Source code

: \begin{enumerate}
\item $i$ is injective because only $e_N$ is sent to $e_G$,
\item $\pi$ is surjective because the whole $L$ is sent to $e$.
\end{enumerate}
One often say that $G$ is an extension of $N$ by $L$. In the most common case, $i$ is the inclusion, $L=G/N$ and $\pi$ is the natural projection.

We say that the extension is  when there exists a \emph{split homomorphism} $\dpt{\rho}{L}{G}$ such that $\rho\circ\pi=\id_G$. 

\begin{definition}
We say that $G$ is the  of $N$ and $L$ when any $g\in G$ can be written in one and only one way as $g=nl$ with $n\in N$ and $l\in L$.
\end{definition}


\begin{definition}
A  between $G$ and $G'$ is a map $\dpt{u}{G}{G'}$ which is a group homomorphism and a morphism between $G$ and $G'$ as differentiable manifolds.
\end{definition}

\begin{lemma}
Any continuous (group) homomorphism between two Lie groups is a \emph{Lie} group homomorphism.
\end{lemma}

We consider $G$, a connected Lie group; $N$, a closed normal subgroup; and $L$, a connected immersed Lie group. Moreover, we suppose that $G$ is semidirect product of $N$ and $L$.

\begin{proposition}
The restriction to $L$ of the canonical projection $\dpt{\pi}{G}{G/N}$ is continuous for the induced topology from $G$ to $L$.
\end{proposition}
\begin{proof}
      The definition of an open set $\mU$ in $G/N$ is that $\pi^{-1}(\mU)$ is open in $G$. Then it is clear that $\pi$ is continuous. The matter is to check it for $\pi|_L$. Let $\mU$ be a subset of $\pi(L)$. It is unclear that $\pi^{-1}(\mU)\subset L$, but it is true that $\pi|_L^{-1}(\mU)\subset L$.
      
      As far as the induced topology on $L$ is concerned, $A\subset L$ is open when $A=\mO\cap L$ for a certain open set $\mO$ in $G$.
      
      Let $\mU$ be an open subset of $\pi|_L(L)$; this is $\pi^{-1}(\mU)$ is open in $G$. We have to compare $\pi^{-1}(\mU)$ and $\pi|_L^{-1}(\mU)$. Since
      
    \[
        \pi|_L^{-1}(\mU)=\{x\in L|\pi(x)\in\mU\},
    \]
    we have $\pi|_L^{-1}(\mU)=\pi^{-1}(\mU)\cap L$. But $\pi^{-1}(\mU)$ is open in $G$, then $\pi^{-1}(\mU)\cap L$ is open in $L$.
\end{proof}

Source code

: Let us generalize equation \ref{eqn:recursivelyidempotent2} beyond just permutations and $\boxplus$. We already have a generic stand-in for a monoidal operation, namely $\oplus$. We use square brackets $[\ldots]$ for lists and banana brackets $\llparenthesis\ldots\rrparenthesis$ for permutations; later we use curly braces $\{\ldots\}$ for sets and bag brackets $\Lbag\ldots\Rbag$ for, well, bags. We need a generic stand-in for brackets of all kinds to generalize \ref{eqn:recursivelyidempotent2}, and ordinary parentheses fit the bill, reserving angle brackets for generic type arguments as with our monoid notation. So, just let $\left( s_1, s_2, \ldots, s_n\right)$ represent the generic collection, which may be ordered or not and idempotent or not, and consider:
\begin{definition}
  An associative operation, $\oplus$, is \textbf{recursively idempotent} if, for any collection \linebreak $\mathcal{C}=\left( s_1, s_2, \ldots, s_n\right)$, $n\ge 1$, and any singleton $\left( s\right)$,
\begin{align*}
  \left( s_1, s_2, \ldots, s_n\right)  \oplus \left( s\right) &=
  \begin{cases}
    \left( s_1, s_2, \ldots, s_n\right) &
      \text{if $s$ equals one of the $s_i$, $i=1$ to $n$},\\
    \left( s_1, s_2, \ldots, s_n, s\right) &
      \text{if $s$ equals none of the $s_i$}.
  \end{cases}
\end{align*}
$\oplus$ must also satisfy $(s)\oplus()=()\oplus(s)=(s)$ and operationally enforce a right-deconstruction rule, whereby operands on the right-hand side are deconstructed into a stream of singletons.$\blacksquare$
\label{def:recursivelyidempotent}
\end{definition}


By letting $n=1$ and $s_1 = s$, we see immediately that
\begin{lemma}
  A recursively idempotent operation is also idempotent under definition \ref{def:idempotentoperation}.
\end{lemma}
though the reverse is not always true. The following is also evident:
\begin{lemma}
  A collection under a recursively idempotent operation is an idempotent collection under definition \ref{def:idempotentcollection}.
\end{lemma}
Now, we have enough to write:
----
- _Task statement_:
Looking at the entries above, determine how many lines contain the word "true" and state only that number.

- _Response to the exercise_:
2